Handlin, in the Assembly since 2006, is an associate professor of marketing at Monmouth University and a Middletown Township resident . She was a Monmouth County freeholder for 15 years prior to winning her Assembly seat.
O’Scanlon, a member of the Assembly since 2008, is CEO of FSD Enterprises, a wireless telecom consulting and public relations firm. He was on the borough council in Little Silver, where he lives, from 1994 to 2007.
During their current terms, Handlin has drawn notice by questioning mismanagement and wasteful spending at the Port Authority of New York and New Jersey, while O’Scanlon helped bring to an end New Jersey’s red-light camera program.
On the Democratic side, Herman, a Hazlet resident, is an English teacher at Holmdel High School and a Hazlet school board member. Campaign fliers for both candidates, provided by the Monmouth County Democrats, did not include a profession for Cullinane.
Herman and Cullinane are both emphasizing protecting the pensions and benefits of public employees, boosting the middle class and aiding ongoing recovery efforts from Hurricane Sandy.

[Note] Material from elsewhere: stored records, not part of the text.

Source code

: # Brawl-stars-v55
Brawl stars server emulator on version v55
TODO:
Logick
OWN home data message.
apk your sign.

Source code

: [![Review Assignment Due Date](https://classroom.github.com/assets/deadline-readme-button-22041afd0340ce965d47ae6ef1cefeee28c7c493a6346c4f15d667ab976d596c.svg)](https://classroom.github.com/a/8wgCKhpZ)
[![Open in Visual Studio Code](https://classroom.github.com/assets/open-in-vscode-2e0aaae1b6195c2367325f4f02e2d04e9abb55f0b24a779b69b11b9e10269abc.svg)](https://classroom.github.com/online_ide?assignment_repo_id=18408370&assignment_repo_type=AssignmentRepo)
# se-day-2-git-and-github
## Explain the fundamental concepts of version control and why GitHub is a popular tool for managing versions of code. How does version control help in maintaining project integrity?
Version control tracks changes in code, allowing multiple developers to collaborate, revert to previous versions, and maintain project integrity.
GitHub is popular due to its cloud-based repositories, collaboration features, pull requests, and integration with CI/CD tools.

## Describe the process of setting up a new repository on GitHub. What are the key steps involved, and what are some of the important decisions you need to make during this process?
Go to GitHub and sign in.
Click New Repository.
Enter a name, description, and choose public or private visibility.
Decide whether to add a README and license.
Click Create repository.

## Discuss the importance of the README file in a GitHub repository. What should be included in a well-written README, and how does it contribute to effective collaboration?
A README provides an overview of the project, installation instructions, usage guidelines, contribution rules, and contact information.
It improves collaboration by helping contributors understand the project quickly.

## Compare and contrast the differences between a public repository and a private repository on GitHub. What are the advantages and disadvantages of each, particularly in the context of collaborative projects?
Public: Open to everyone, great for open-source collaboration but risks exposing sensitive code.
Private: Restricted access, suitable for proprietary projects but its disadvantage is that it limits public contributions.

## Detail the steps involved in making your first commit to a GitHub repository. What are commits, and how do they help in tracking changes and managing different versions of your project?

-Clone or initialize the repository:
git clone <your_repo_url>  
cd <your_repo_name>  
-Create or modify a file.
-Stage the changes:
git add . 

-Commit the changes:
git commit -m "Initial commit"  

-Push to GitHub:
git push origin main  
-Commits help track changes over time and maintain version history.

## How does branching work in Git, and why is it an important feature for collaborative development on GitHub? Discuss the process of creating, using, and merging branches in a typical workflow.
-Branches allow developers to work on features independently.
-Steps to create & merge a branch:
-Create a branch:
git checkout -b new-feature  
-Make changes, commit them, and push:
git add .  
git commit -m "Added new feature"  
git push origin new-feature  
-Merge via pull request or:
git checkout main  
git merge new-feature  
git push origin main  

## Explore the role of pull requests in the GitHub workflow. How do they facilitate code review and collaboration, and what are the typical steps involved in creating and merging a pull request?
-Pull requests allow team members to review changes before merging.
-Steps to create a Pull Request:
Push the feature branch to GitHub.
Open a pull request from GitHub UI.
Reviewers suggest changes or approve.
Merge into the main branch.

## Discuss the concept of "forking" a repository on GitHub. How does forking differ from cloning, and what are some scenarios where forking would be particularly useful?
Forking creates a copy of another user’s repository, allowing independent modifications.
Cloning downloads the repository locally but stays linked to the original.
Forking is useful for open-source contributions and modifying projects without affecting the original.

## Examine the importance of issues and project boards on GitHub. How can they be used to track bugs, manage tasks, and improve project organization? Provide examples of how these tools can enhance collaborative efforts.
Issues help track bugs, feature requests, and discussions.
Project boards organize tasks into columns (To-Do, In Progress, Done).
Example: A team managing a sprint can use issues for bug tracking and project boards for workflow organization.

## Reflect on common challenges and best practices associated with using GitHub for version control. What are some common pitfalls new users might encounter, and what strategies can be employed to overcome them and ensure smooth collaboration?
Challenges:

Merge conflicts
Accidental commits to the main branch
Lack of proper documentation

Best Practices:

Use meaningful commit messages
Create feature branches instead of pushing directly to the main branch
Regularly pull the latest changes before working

Leinsdorf, of Atlantic Highlands, is running under the “Jobs, sidewalks, transit” slogan. According to his campaign website, he was elected to Community School Board No. 3 in Manhattan in 1970, three years before moving to New Jersey, and served nine years on the Princeton Regional School Board starting in 20008. He ran for governor as an independent in 2009 and received 1,021 votes.
The 13th appears more secure for Republicans than the 11th. In 2013, the GOP ticket received about twice as many votes as their Democratic opponents.
Matthew Hale, a political science professor at Seton Hall University, said that in a local election with lower turnout, the perceived effectiveness of an incumbent can override a disadvantage in party affiliation.
Asked about the 11th District, Hale said there is no downside in Angelini and Casagrande seeking to differentiate themselves from Christie, even among loyal Republicans.
“Governor Christie is clearly taking a right turn because he’s running for president. He’s not a New Jersey Republican anymore,” Hale said, referring to the party’s traditionally moderate bent.
Hale, echoing other prognostications, said he does not expect any seats in the Assembly to switch sides November 3. Democrats hold 48 seats to 32 for Republicans.
Houghtaling, though, shared Downey’s optimistic view on winning over unaffiliated voters.
“We have been reaching out to them and trying to educate them on our issues,” he said.
Angelini said she would continue looking for opportunities to work with Democrats.
“There really are more areas on which we agree than disagree,” she said.